Pendekar Penyebar Maut Karya Sriwidjono di http://ceritasilat-novel.blogspot.com by Saiful Bahri Situbondo

   
Chin Yang Kun mengangguk-anggukkan kepalanya. Tahulah ia sekarang kenapa ilmu silat Souw Thian Hai yang dahsyat itu dahulu seperti tidak punya tenaga sama sekali ketika bertempur dengannya.
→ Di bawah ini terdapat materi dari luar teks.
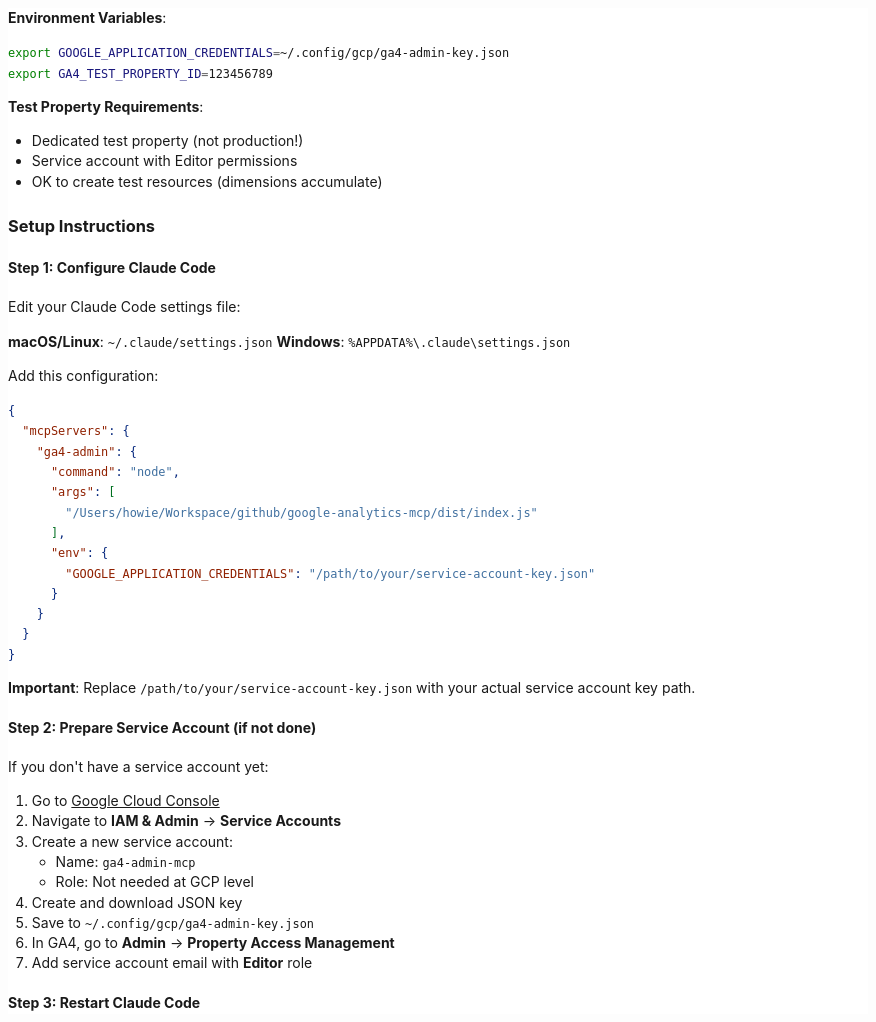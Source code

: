 **Environment Variables**:
```bash
export GOOGLE_APPLICATION_CREDENTIALS=~/.config/gcp/ga4-admin-key.json
export GA4_TEST_PROPERTY_ID=123456789
```

**Test Property Requirements**:
- Dedicated test property (not production!)
- Service account with Editor permissions
- OK to create test resources (dimensions accumulate)

### Setup Instructions

#### Step 1: Configure Claude Code

Edit your Claude Code settings file:

**macOS/Linux**: `~/.claude/settings.json`
**Windows**: `%APPDATA%\.claude\settings.json`

Add this configuration:

```json
{
  "mcpServers": {
    "ga4-admin": {
      "command": "node",
      "args": [
        "/Users/howie/Workspace/github/google-analytics-mcp/dist/index.js"
      ],
      "env": {
        "GOOGLE_APPLICATION_CREDENTIALS": "/path/to/your/service-account-key.json"
      }
    }
  }
}
```

**Important**: Replace `/path/to/your/service-account-key.json` with your actual service account key path.

#### Step 2: Prepare Service Account (if not done)

If you don't have a service account yet:

1. Go to [Google Cloud Console](https://console.cloud.google.com)
2. Navigate to **IAM & Admin** → **Service Accounts**
3. Create a new service account:
   - Name: `ga4-admin-mcp`
   - Role: Not needed at GCP level
4. Create and download JSON key
5. Save to `~/.config/gcp/ga4-admin-key.json`
6. In GA4, go to **Admin** → **Property Access Management**
7. Add service account email with **Editor** role

#### Step 3: Restart Claude Code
   Itulah juga sebabnya kenapa pendekar sakti itu tidak mengeluarkan suara sama sekali ketika mereka bertempur! Hati Chin Yang Kun mulai ragu-ragu. Pemuda ini mulai percaya pada kebenaran penuturan lawannya. Agaknya pendekar sakti yang mempunyai nama harum di dunia kang ouw itu memang sungguh-sungguh tidak terlibat sama sekali dalam peristiwa pembunuhan keluarganya itu. Kelihatannya memang tak ada alasan yang kuat bagi pendekar sakti itu untuk memusuhi apa lagi sampai berbuat begitu keji kepada keluarganya. Lalu, siapa sebenarnya yang menulis surat itu? Mengapa orang itu tidak muncul di gubug kosong itu? Apakah orang itu menjadi ketakutan dan tidak berani mendekati gubug tersebut karena di sana ada Souw Thian Hai?

   "Eh, mengapa peristiwa kecil di gubug kosong itu kelihatannya amat mengganggu pikiran saudara? Apakah aku telah berbuat suatu kesalahan besar di tempat itu sehingga engkau demikian mendendam kepadaku?" tiba-tiba Souw Thian Hai mengajukan pertanyaan, sehingga Chin Yang Kun yang sedang melamun itu menjadi kaget.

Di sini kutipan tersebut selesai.